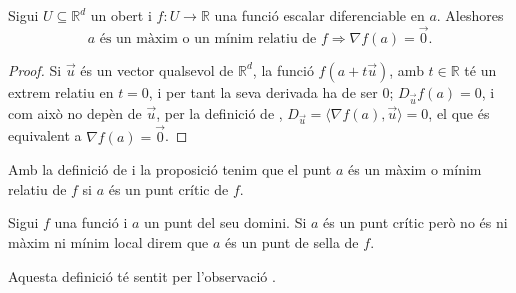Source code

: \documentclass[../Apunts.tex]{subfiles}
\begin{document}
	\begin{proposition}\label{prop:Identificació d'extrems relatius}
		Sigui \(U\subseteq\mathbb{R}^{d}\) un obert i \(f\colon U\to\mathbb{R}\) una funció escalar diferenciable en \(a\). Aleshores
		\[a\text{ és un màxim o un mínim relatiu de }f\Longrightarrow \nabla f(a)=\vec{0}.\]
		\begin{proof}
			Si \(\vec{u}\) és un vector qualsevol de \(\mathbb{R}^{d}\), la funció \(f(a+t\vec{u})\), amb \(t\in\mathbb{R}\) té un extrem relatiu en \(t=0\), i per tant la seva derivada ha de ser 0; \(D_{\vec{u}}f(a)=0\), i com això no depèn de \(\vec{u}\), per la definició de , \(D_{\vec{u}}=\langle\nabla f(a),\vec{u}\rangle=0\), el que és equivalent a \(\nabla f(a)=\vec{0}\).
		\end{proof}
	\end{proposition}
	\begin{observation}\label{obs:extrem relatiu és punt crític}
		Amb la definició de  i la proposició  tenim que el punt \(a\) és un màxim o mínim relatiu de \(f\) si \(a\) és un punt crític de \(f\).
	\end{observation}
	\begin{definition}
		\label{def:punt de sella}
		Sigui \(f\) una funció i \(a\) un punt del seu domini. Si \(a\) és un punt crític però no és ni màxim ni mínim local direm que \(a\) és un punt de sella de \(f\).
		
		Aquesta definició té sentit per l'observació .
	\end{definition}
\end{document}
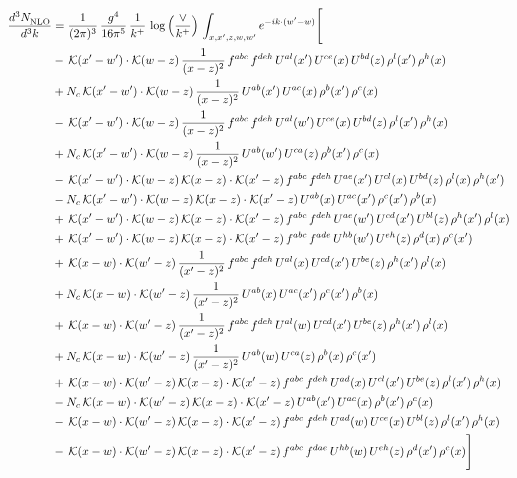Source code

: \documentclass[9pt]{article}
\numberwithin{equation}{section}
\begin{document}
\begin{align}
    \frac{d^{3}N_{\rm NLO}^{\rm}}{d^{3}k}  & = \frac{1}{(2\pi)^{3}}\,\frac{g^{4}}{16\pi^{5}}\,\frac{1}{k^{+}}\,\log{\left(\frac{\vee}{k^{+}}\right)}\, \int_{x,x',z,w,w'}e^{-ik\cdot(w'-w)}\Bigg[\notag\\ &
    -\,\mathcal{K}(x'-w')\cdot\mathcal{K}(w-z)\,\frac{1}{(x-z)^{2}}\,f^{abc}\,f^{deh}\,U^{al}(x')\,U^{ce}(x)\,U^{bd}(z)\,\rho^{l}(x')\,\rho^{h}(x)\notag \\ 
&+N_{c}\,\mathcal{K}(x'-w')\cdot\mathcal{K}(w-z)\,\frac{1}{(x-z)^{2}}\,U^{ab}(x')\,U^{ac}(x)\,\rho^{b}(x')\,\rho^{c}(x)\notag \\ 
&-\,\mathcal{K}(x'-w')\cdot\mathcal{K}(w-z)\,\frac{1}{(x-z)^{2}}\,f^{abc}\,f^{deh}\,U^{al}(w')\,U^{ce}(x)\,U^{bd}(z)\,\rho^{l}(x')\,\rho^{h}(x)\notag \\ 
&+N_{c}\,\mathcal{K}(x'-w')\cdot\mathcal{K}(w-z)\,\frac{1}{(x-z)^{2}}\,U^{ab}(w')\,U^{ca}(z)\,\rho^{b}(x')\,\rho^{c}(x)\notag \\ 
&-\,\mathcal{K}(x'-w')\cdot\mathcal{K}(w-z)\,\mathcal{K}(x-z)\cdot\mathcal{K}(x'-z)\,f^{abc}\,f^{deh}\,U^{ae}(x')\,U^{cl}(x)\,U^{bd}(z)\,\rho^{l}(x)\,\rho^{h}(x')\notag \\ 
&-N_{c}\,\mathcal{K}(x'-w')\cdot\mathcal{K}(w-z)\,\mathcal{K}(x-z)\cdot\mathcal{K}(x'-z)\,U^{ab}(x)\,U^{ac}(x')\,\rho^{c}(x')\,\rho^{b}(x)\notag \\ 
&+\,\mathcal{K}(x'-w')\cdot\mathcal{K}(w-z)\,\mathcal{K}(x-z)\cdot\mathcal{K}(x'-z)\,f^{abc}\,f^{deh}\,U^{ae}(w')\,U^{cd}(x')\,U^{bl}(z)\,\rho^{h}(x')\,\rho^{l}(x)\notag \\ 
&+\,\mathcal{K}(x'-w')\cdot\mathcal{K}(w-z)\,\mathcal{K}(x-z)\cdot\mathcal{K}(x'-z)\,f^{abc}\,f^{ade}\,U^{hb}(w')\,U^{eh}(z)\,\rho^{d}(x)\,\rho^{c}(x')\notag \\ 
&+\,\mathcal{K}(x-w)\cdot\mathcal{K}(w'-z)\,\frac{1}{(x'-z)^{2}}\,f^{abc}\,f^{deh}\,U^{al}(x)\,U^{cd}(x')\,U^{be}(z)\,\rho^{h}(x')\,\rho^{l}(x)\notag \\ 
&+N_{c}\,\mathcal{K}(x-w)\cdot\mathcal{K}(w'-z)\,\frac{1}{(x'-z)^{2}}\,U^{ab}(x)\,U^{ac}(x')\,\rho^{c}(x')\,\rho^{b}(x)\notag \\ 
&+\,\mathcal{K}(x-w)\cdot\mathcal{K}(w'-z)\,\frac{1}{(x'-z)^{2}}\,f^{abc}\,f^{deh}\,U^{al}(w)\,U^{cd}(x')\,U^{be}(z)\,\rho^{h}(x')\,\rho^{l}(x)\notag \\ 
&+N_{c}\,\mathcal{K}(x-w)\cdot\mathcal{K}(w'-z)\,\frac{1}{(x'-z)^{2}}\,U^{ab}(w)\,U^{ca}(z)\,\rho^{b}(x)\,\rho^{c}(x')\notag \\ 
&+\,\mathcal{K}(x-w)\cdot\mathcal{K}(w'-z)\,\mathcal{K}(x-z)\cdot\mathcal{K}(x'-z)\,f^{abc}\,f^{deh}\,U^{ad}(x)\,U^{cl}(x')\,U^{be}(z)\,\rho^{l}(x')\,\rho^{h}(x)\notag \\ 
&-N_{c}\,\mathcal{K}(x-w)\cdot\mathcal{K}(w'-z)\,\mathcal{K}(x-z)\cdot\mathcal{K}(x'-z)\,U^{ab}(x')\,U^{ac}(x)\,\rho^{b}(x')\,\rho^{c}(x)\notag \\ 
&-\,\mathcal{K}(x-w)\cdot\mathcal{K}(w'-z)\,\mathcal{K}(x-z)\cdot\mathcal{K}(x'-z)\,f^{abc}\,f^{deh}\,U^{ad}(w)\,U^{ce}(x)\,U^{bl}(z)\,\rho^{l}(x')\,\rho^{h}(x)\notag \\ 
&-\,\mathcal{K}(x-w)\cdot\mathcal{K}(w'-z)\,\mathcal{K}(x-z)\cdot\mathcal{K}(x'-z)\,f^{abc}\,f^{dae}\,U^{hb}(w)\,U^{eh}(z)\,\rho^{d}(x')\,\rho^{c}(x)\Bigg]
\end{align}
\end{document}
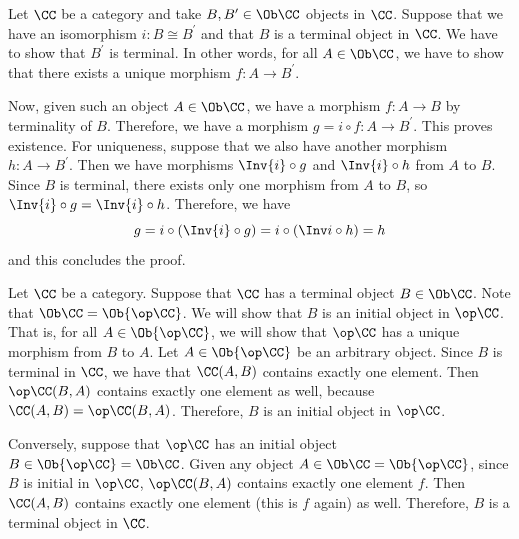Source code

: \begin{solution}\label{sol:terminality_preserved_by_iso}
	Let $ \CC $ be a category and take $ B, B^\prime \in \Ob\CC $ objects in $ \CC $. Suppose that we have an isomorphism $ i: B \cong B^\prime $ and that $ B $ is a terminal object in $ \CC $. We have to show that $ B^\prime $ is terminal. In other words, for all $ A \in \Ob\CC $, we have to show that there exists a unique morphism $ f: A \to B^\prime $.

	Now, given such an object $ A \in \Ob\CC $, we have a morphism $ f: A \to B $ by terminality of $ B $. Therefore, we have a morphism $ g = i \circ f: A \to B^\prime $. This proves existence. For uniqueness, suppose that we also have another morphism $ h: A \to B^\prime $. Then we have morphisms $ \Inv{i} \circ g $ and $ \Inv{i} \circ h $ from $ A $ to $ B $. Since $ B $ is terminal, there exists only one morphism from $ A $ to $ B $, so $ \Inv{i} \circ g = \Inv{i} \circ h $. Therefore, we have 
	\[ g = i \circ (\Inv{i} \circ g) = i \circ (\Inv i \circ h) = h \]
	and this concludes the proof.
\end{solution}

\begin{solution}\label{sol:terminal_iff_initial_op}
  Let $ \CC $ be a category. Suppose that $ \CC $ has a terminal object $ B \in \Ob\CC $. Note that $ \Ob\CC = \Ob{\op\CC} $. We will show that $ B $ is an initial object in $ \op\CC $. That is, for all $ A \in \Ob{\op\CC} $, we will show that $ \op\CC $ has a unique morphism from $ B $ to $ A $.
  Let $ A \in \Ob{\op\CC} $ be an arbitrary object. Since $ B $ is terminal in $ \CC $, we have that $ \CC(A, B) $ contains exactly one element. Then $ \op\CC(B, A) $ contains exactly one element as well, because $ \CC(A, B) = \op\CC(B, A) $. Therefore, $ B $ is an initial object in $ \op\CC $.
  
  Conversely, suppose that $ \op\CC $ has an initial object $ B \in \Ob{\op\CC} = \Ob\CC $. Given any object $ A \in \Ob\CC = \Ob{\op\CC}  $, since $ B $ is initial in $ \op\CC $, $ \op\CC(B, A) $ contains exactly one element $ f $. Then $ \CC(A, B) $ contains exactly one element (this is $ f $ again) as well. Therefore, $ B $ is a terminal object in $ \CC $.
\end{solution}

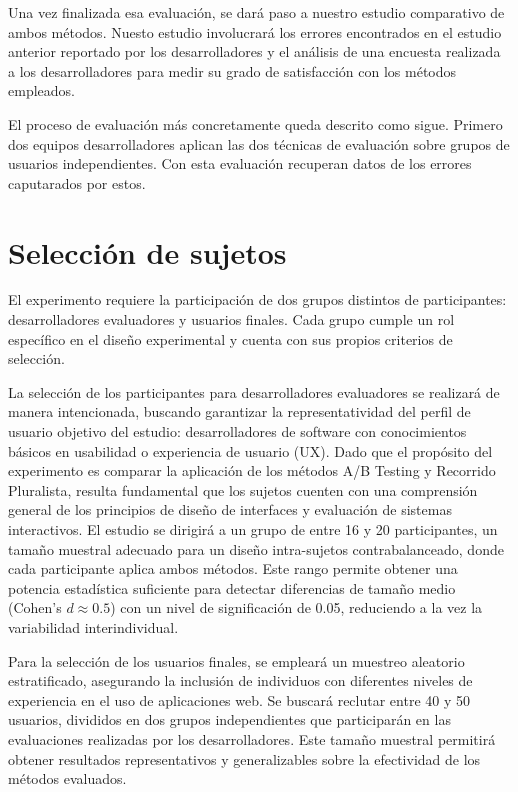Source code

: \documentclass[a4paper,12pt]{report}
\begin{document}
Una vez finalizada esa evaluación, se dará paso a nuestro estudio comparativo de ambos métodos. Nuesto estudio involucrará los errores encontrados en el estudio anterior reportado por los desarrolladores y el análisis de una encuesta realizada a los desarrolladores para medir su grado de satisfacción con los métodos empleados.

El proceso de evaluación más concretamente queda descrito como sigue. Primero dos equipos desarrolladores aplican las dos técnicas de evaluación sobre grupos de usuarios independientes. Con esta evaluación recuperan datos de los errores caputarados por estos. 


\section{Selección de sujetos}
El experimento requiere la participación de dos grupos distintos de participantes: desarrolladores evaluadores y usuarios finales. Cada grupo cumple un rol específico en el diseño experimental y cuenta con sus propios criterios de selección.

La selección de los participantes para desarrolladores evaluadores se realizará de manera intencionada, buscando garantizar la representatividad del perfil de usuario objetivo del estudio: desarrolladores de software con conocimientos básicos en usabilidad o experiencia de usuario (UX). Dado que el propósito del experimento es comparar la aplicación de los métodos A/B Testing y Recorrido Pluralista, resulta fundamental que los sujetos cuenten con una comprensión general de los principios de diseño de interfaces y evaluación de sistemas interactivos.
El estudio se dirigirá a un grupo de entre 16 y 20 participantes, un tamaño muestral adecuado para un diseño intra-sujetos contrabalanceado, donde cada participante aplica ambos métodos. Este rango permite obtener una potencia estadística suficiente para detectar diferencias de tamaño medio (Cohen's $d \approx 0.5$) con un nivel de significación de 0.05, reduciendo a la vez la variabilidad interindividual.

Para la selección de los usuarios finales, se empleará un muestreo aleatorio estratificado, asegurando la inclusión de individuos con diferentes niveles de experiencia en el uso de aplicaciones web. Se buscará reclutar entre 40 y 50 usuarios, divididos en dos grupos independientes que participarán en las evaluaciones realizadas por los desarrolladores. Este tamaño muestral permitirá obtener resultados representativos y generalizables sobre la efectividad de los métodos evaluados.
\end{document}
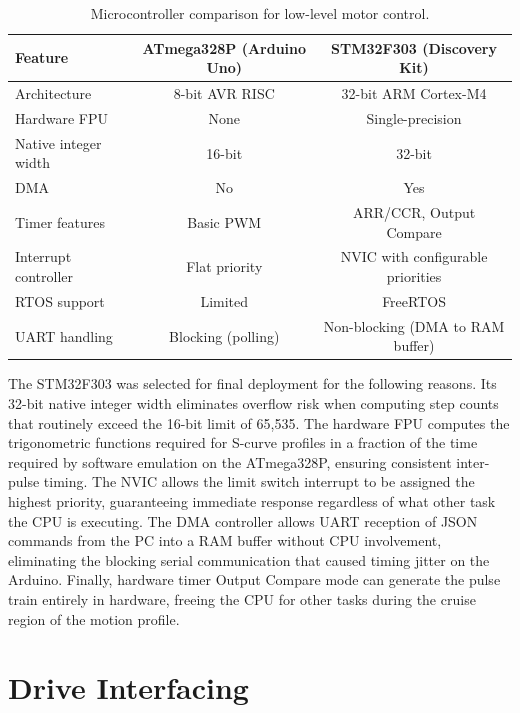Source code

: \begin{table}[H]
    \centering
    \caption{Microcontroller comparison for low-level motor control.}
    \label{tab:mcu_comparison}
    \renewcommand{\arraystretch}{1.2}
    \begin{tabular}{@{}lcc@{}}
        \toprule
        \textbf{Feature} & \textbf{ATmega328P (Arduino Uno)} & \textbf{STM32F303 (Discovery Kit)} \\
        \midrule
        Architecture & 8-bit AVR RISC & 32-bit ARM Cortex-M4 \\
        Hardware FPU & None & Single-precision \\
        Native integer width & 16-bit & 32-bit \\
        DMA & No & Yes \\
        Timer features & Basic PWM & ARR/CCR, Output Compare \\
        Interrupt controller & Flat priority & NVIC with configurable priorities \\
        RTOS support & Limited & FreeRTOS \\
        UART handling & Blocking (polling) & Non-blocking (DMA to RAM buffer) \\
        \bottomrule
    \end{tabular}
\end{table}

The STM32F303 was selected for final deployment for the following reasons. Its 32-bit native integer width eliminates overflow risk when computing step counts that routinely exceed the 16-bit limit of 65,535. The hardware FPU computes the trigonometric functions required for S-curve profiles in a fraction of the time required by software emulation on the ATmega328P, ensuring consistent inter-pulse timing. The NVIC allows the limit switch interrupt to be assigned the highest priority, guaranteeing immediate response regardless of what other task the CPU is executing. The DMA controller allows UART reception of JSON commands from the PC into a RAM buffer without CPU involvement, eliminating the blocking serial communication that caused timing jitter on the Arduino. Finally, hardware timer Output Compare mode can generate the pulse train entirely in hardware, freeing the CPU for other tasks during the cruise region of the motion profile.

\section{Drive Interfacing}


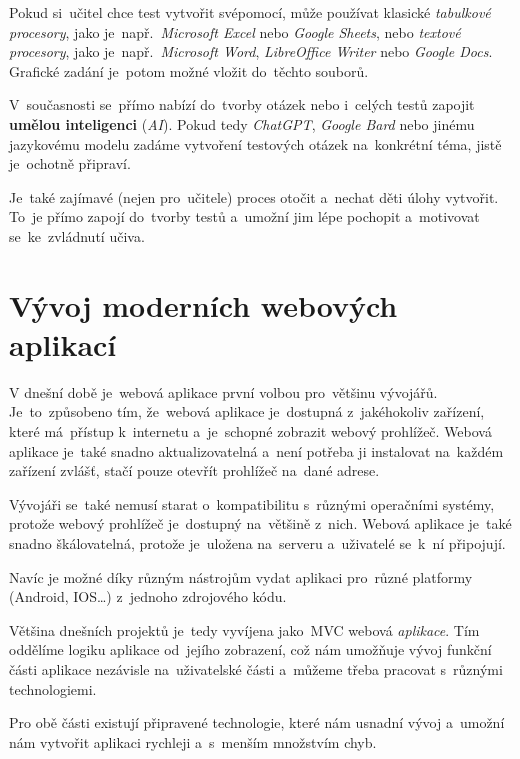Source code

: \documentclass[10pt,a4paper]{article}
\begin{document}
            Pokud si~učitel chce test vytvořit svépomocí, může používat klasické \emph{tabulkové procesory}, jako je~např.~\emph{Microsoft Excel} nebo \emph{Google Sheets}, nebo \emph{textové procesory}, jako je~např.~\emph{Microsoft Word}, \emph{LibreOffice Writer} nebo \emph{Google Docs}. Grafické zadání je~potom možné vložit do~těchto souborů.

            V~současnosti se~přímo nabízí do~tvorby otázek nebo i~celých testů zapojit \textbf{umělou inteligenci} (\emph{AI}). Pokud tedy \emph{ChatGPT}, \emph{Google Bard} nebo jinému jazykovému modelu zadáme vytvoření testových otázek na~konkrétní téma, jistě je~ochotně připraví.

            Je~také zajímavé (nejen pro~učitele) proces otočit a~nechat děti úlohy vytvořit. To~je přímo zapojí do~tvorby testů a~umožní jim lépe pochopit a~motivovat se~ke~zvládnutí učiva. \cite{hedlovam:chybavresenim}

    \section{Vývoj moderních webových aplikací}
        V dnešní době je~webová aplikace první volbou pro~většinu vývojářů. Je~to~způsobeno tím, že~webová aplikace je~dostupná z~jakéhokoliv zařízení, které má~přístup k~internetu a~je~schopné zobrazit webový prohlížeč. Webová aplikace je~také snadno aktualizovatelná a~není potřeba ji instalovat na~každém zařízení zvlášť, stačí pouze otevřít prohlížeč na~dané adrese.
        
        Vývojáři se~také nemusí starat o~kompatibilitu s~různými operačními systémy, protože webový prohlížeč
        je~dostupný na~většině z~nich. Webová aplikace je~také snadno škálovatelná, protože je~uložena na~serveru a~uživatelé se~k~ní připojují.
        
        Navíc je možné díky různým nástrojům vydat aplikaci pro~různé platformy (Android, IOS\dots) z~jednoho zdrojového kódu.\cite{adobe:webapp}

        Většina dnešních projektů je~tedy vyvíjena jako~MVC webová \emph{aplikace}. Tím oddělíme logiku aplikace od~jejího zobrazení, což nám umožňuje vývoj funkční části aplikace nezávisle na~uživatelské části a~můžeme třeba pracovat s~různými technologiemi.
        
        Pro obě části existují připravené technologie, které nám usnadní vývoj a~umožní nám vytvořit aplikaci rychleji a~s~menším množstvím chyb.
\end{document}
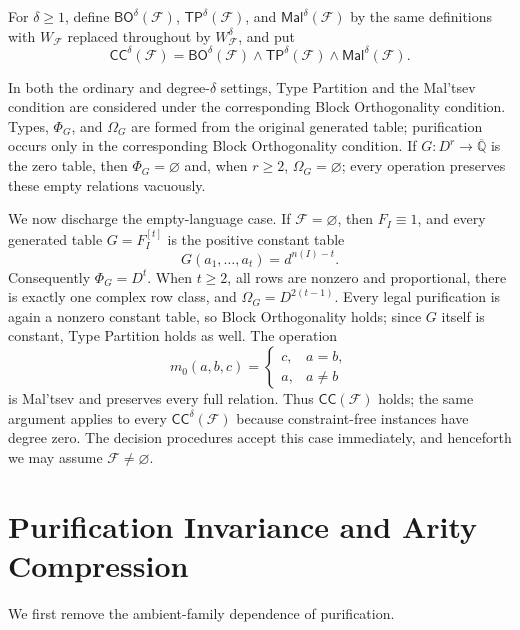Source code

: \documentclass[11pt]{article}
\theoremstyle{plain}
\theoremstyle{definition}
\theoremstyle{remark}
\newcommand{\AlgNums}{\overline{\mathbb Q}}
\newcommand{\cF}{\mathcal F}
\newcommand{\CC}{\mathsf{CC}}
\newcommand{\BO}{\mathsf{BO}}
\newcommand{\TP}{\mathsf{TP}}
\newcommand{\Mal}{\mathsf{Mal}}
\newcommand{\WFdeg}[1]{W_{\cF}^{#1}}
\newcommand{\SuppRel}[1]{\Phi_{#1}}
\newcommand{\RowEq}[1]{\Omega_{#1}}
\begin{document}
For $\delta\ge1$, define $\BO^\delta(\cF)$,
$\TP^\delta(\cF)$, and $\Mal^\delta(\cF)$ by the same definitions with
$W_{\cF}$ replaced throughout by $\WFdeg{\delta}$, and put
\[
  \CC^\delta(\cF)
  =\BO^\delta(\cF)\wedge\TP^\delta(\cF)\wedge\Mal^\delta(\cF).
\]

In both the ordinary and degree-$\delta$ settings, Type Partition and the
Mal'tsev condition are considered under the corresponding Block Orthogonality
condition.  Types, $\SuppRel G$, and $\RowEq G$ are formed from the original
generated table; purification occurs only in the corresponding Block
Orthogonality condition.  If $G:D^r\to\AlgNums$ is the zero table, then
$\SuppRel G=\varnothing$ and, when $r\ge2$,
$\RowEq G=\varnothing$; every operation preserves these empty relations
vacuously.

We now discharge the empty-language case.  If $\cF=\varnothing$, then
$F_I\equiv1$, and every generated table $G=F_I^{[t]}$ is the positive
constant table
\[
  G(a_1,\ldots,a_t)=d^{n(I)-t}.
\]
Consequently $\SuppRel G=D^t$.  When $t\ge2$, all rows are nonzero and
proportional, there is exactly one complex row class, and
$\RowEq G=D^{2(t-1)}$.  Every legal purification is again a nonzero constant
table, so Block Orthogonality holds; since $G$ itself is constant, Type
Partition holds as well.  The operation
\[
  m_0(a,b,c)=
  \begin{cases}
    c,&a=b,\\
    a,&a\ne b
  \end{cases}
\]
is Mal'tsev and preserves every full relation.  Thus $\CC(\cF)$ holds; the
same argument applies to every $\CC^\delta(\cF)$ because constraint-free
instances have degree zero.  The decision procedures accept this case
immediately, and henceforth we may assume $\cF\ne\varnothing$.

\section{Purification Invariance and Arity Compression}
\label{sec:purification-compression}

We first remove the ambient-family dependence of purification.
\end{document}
========================================
Problem requirements :: Return each line from the data where the string "části" can be found.

Solution to this exercise ::
        Většina dnešních projektů je~tedy vyvíjena jako~MVC webová \emph{aplikace}. Tím oddělíme logiku aplikace od~jejího zobrazení, což nám umožňuje vývoj funkční části aplikace nezávisle na~uživatelské části a~můžeme třeba pracovat s~různými technologiemi.
        Pro obě části existují připravené technologie, které nám usnadní vývoj a~umožní nám vytvořit aplikaci rychleji a~s~menším množstvím chyb.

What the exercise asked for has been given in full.